* **Work order**:
Start at the line below containing "each specific requests." and stop at the line containing "It is important". Repeat every line of that stretch exactly, and nothing outside it.

[Stored records]
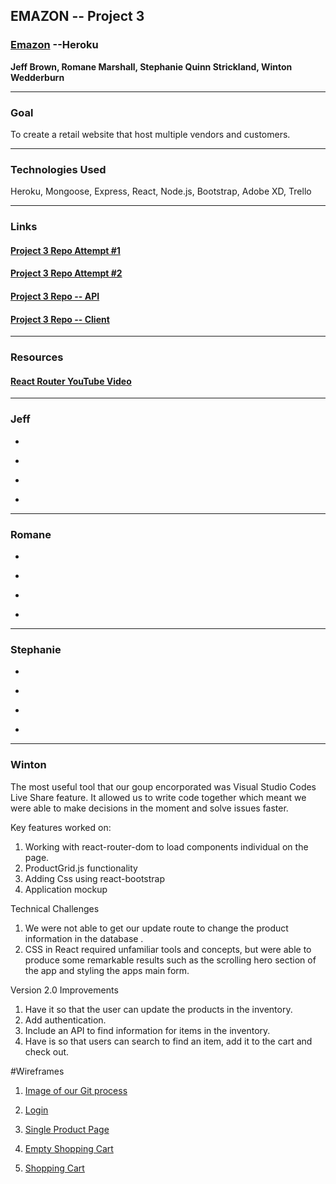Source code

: ## **EMAZON -- Project 3**
### **[Emazon](https://emazon-client.herokuapp.com/)** --Heroku

**Jeff Brown, Romane Marshall, Stephanie Quinn Strickland, Winton Wedderburn**
___

### **Goal** 
To create a retail website that host multiple vendors and customers.

___

### **Technologies Used** 
Heroku, Mongoose, Express, React, Node.js, Bootstrap, Adobe XD, Trello
___

### **Links**

#### [**Project 3 Repo Attempt #1**](https://github.com/jbrown7407/Project3)
#### [**Project 3 Repo Attempt #2**](https://github.com/jbrown7407/EmazonB)
#### [**Project 3 Repo -- API**](https://github.com/jbrown7407/Project3API)
#### [**Project 3 Repo -- Client**](https://github.com/jbrown7407/Product3Client)
___

### **Resources**
#### **[React Router YouTube Video](https://www.youtube.com/watch?v=Law7wfdg_ls)**
___
### **Jeff**
<!-- What was the most surprising aspect of working in a group/a thing (or things) you didn’t anticipate? -->
*
<!-- Explain a key feature you worked on. -->
*
<!-- Explain a technical challenge you came across. Was it solved? How? -->
*
<!-- Explain what improvements you would make for version 2.0. -->
*
___
### **Romane**
<!-- What went well for your group? -->
*
<!-- Explain a key feature you worked on. -->
*
<!-- Explain a technical challenge you came across. Was it solved? How? -->
*
<!-- Explain what improvements you would make for version 2.0. -->
*
___
### **Stephanie**
<!-- What was your group's biggest struggle? -->
*
<!-- Explain a key feature you worked on. -->
*
<!-- Explain a technical challenge you came across. Was it solved? How? -->
*
<!-- Explain what improvements you would make for version 2.0. -->
*
___
### **Winton**
<!-- What was the most useful tool that your group relied on the most? -->
 The most useful tool that our goup encorporated was Visual Studio Codes Live Share feature. It allowed us to write code together which meant we were able to make decisions in the moment and solve issues faster.
<!-- Explain a key feature you worked on. -->
Key features worked on:
 1. Working with react-router-dom to load components individual on the page. 
 2. ProductGrid.js functionality
 3. Adding Css using react-bootstrap
 4. Application mockup
<!-- Explain a technical challenge you came across. Was it solved? How? -->
Technical Challenges
1. We were not able to get our update route to change the product information in the database .
2. CSS in React required unfamiliar tools and concepts, but were able to produce some remarkable results such as the scrolling hero section of the app and styling the apps main form.
<!-- Explain what improvements you would make for version 2.0. -->
Version 2.0 Improvements
1. Have it so that the user can update the products in the inventory.
2. Add authentication.
3. Include an API to find information for items in the inventory.
4. Have is so that users can search to find an item, add it to the cart and check out.


#Wireframes

1. [Image of our Git process](https://imgur.com/aDjOe7z)

2. [Login](https://imgur.com/9ieh363)

3. [Single Product Page](https://imgur.com/Utu5m16)

4. [Empty Shopping Cart](https://imgur.com/HGuuDgk)

5. [Shopping Cart](https://imgur.com/Ql5KYqT)


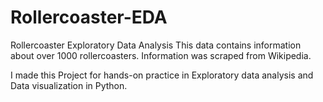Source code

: # Rollercoaster-EDA
Rollercoaster Exploratory Data Analysis
This data contains information about over 1000 rollercoasters. Information was scraped from Wikipedia.


I made this Project for hands-on practice in Exploratory data analysis and Data visualization in Python.
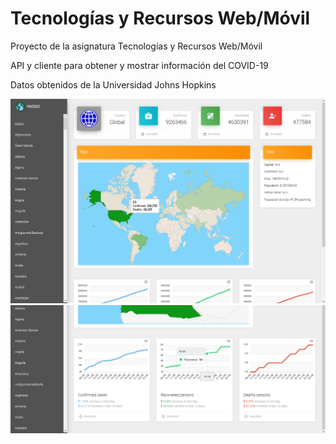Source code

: # Tecnologías y Recursos Web/Móvil
Proyecto de la asignatura Tecnologías y Recursos Web/Móvil

API y cliente para obtener y mostrar información del COVID-19

Datos obtenidos de la Universidad Johns Hopkins

![img1](./images/img1.png?raw=true)
![img2](./images/img2.png?raw=true)


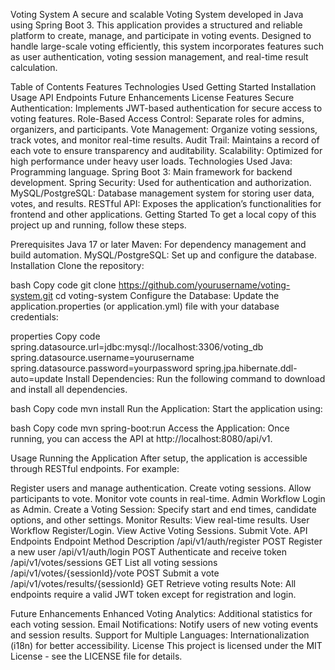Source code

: Voting System
A secure and scalable Voting System developed in Java using Spring Boot 3. This application provides a structured and reliable platform to create, manage, and participate in voting events. Designed to handle large-scale voting efficiently, this system incorporates features such as user authentication, voting session management, and real-time result calculation.

Table of Contents
Features
Technologies Used
Getting Started
Installation
Usage
API Endpoints
Future Enhancements
License
Features
Secure Authentication: Implements JWT-based authentication for secure access to voting features.
Role-Based Access Control: Separate roles for admins, organizers, and participants.
Vote Management: Organize voting sessions, track votes, and monitor real-time results.
Audit Trail: Maintains a record of each vote to ensure transparency and auditability.
Scalability: Optimized for high performance under heavy user loads.
Technologies Used
Java: Programming language.
Spring Boot 3: Main framework for backend development.
Spring Security: Used for authentication and authorization.
MySQL/PostgreSQL: Database management system for storing user data, votes, and results.
RESTful API: Exposes the application’s functionalities for frontend and other applications.
Getting Started
To get a local copy of this project up and running, follow these steps.

Prerequisites
Java 17 or later
Maven: For dependency management and build automation.
MySQL/PostgreSQL: Set up and configure the database.
Installation
Clone the repository:

bash
Copy code
git clone https://github.com/yourusername/voting-system.git
cd voting-system
Configure the Database:
Update the application.properties (or application.yml) file with your database credentials:

properties
Copy code
spring.datasource.url=jdbc:mysql://localhost:3306/voting_db
spring.datasource.username=yourusername
spring.datasource.password=yourpassword
spring.jpa.hibernate.ddl-auto=update
Install Dependencies: Run the following command to download and install all dependencies.

bash
Copy code
mvn install
Run the Application: Start the application using:

bash
Copy code
mvn spring-boot:run
Access the Application: Once running, you can access the API at http://localhost:8080/api/v1.

Usage
Running the Application
After setup, the application is accessible through RESTful endpoints. For example:

Register users and manage authentication.
Create voting sessions.
Allow participants to vote.
Monitor vote counts in real-time.
Admin Workflow
Login as Admin.
Create a Voting Session: Specify start and end times, candidate options, and other settings.
Monitor Results: View real-time results.
User Workflow
Register/Login.
View Active Voting Sessions.
Submit Vote.
API Endpoints
Endpoint	Method	Description
/api/v1/auth/register	POST	Register a new user
/api/v1/auth/login	POST	Authenticate and receive token
/api/v1/votes/sessions	GET	List all voting sessions
/api/v1/votes/{sessionId}/vote	POST	Submit a vote
/api/v1/votes/results/{sessionId}	GET	Retrieve voting results
Note: All endpoints require a valid JWT token except for registration and login.

Future Enhancements
Enhanced Voting Analytics: Additional statistics for each voting session.
Email Notifications: Notify users of new voting events and session results.
Support for Multiple Languages: Internationalization (i18n) for better accessibility.
License
This project is licensed under the MIT License - see the LICENSE file for details.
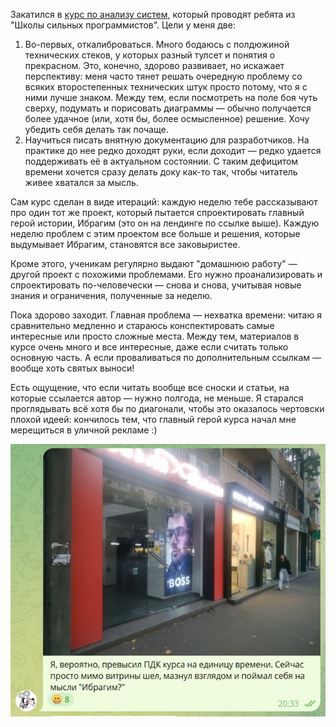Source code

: ﻿Закатился в [курс по анализу систем](https://tough-dev.school/system-analysis), который проводят ребята из "Школы сильных программистов". Цели у меня две:

1. Во-первых, откалиброваться. Много бодаюсь с полдюжиной технических стеков, у которых разный тулсет и понятия о прекрасном. Это, конечно, здорово развивает, но искажает перспективу: меня часто тянет решать очередную проблему со всяких второстепенных технических штук просто потому, что я с ними лучше знаком. Между тем, если посмотреть на поле боя чуть сверху, подумать и порисовать диаграммы — обычно получается более удачное (или, хотя бы, более осмысленное) решение. Хочу убедить себя делать так почаще.
2. Научиться писать внятную документацию для разработчиков. На практике до нее редко доходят руки, если доходит — редко удается поддерживать её в актуальном состоянии. С таким дефицитом времени хочется сразу делать доку как-то так, чтобы читатель живее хватался за мысль.

Сам курс сделан в виде итераций: каждую неделю тебе рассказывают про один тот же проект, который пытается спроектировать главный герой истории, Ибрагим (это он на лендинге по ссылке выше). Каждую неделю проблем с этим проектом все больше и решения, которые выдумывает Ибрагим, становятся все заковыристее. 

Кроме этого, ученикам регулярно выдают "домашнюю работу" — другой проект с похожими проблемами. Его нужно проанализировать и спроектировать по-человечески — снова и снова, учитывая новые знания и ограничения, полученные за неделю.

Пока здорово заходит. Главная проблема — нехватка времени: читаю я сравнительно медленно и стараюсь конспектировать самые интересные или просто сложные места. Между тем, материалов в курсе очень много и все интересные, даже если считать только основную часть. А если проваливаться по дополнительным ссылкам — вообще хоть святых выноси!

Есть ощущение, что если читать вообще все сноски и статьи, на которые ссылается автор — нужно полгода, не меньше. Я старался проглядывать всё хотя бы по диагонали, чтобы это оказалось чертовски плохой идеей: кончилось тем, что главный герой курса начал мне мерещиться в уличной рекламе :)

![Ибрагим](ibrahim.jpg)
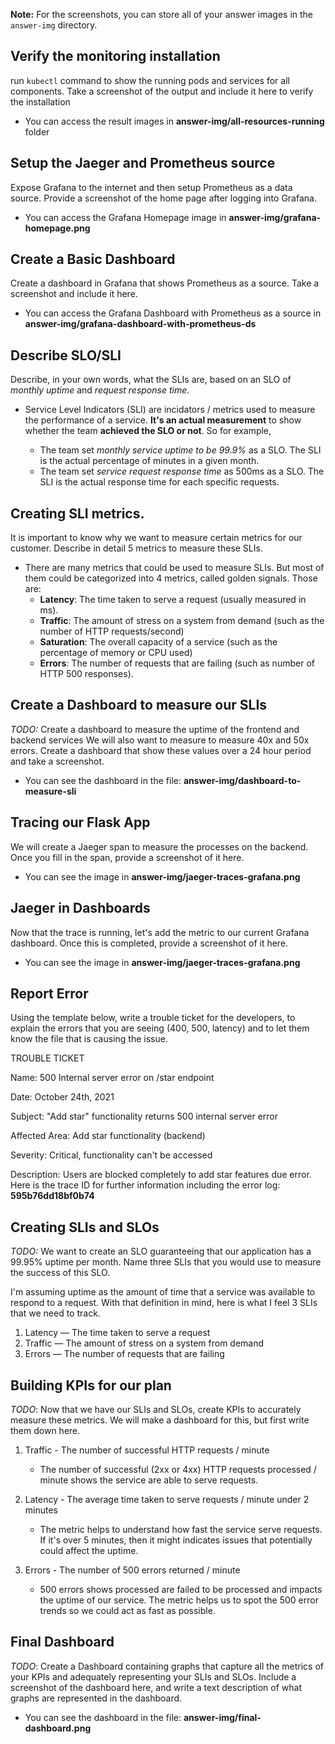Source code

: **Note:** For the screenshots, you can store all of your answer images in the `answer-img` directory.

## Verify the monitoring installation

run `kubectl` command to show the running pods and services for all components. Take a screenshot of the output and include it here to verify the installation

* You can access the result images in **answer-img/all-resources-running** folder

## Setup the Jaeger and Prometheus source
Expose Grafana to the internet and then setup Prometheus as a data source. Provide a screenshot of the home page after logging into Grafana.

* You can access the Grafana Homepage image in **answer-img/grafana-homepage.png**

## Create a Basic Dashboard
Create a dashboard in Grafana that shows Prometheus as a source. Take a screenshot and include it here.

* You can access the Grafana Dashboard with Prometheus as a source in **answer-img/grafana-dashboard-with-prometheus-ds**

## Describe SLO/SLI
Describe, in your own words, what the SLIs are, based on an SLO of *monthly uptime* and *request response time*.

* Service Level Indicators (SLI) are incidators / metrics used to measure the performance of a service. **It's an actual measurement** to show whether the team **achieved the SLO or not**. So for example,
    
    * The team set *monthly service uptime to be 99.9%* as a SLO. The SLI is the actual percentage of minutes in a given month.
    * The team set *service request response time* as 500ms as a SLO. The SLI is the actual response time for each specific requests.

## Creating SLI metrics.
It is important to know why we want to measure certain metrics for our customer. Describe in detail 5 metrics to measure these SLIs.

   * There are many metrics that could be used to measure SLIs. But most of them could be categorized into 4 metrics, called golden signals. Those are:
        * **Latency**: The time taken to serve a request (usually measured in ms).
        * **Traffic**: The amount of stress on a system from demand (such as the number of HTTP requests/second)
        * **Saturation**: The overall capacity of a service (such as the percentage of memory or CPU used)
        * **Errors**: The number of requests that are failing (such as number of HTTP 500 responses).

## Create a Dashboard to measure our SLIs
*TODO:* Create a dashboard to measure the uptime of the frontend and backend services We will also want to measure to measure 40x and 50x errors. Create a dashboard that show these values over a 24 hour period and take a screenshot.

* You can see the dashboard in the file: **answer-img/dashboard-to-measure-sli**

## Tracing our Flask App
We will create a Jaeger span to measure the processes on the backend. Once you fill in the span, provide a screenshot of it here.

* You can see the image in **answer-img/jaeger-traces-grafana.png**

## Jaeger in Dashboards
Now that the trace is running, let's add the metric to our current Grafana dashboard. Once this is completed, provide a screenshot of it here.

* You can see the image in **answer-img/jaeger-traces-grafana.png**

## Report Error
Using the template below, write a trouble ticket for the developers, to explain the errors that you are seeing (400, 500, latency) and to let them know the file that is causing the issue.

TROUBLE TICKET

Name: 500 Internal server error on /star endpoint

Date: October 24th, 2021

Subject: "Add star" functionality returns 500 internal server error

Affected Area: Add star functionality (backend)

Severity: Critical, functionality can't be accessed

Description: Users are blocked completely to add star features due error. Here is the trace ID for further information including the error log: **595b76dd18bf0b74**

## Creating SLIs and SLOs
*TODO:* We want to create an SLO guaranteeing that our application has a 99.95% uptime per month. Name three SLIs that you would use to measure the success of this SLO.

I'm assuming uptime as the amount of time that a service was available to respond to a request. With that definition in mind, here is what I feel 3 SLIs that we need to track.

1. Latency — The time taken to serve a request
2. Traffic — The amount of stress on a system from demand
3. Errors — The number of requests that are failing

## Building KPIs for our plan
*TODO*: Now that we have our SLIs and SLOs, create KPIs to accurately measure these metrics. We will make a dashboard for this, but first write them down here.

1. Traffic - The number of successful HTTP requests / minute

    * The number of successful (2xx or 4xx) HTTP requests processed / minute shows the service are able to serve requests.

2. Latency - The average time taken to serve requests / minute under 2 minutes
    * The metric helps to understand how fast the service serve requests. If it's over 5 minutes, then it might indicates issues that potentially could affect the uptime.

3. Errors - The number of 500 errors returned / minute

    * 500 errors shows processed are failed to be processed and impacts the uptime of our service. The metric helps us to spot the 500 error trends so we could act as fast as possible.

## Final Dashboard
*TODO*: Create a Dashboard containing graphs that capture all the metrics of your KPIs and adequately representing your SLIs and SLOs. Include a screenshot of the dashboard here, and write a text description of what graphs are represented in the dashboard.

* You can see the dashboard in the file: **answer-img/final-dashboard.png**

* **Problem solution**:
    * The team set *service request response time* as 500ms as a SLO. The SLI is the actual response time for each specific requests.

## Creating SLI metrics.
It is important to know why we want to measure certain metrics for our customer. Describe in detail 5 metrics to measure these SLIs.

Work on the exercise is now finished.